◆ Task: Where does the string "carbon" occur in the entries below? Copy every line where it does.

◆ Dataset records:
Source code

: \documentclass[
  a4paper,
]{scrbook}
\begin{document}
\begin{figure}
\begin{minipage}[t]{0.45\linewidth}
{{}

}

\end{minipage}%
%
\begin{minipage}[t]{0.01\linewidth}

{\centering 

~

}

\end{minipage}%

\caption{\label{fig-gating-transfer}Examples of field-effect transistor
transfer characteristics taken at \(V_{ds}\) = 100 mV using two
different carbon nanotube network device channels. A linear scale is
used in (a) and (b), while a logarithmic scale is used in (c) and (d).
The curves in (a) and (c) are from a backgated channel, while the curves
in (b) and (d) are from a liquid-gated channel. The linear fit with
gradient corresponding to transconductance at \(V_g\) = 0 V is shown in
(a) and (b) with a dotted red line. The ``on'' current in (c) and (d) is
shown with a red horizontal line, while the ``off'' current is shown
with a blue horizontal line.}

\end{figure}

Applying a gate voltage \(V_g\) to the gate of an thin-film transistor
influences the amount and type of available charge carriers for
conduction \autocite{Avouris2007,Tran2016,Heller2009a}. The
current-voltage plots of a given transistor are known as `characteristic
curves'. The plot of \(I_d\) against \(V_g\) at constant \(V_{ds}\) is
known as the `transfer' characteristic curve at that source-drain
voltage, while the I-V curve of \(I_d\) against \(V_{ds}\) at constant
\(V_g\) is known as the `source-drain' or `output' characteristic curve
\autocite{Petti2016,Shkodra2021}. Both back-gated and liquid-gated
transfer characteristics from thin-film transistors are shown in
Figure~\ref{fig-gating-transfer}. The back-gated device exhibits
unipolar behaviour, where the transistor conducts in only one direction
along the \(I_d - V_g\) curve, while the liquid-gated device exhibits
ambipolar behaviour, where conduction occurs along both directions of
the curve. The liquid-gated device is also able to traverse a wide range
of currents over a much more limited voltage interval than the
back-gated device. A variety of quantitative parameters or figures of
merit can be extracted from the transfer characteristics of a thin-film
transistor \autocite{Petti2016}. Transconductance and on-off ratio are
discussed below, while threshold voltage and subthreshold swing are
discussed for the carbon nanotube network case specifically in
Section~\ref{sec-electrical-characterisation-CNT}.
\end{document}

◆ Your solution:
different carbon nanotube network device channels. A linear scale is
discussed for the carbon nanotube network case specifically in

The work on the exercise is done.